- _About this task_:
Check every line below for the string "如果不是". Copy the ones that have it.

- _Dataset content_:
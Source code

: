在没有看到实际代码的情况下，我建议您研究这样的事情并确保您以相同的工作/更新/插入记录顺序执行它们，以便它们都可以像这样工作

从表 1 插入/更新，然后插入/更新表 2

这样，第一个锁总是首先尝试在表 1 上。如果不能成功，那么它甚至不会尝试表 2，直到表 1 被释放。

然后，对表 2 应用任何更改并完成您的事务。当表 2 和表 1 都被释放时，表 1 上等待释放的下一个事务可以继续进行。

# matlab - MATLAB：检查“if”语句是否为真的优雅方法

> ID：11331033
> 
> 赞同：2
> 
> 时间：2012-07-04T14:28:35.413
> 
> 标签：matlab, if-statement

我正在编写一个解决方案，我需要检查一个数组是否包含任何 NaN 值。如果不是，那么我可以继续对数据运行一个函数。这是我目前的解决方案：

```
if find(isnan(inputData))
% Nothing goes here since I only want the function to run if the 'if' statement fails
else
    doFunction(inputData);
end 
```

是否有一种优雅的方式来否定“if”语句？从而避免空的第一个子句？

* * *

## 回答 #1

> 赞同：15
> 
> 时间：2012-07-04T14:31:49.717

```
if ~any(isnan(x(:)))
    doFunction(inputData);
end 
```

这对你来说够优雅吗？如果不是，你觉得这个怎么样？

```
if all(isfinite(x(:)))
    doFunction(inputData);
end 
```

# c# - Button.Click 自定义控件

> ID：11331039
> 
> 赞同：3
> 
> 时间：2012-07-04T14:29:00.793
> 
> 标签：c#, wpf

- _Task response_:
我正在编写一个解决方案，我需要检查一个数组是否包含任何 NaN 值。如果不是，那么我可以继续对数据运行一个函数。这是我目前的解决方案：
这对你来说够优雅吗？如果不是，你觉得这个怎么样？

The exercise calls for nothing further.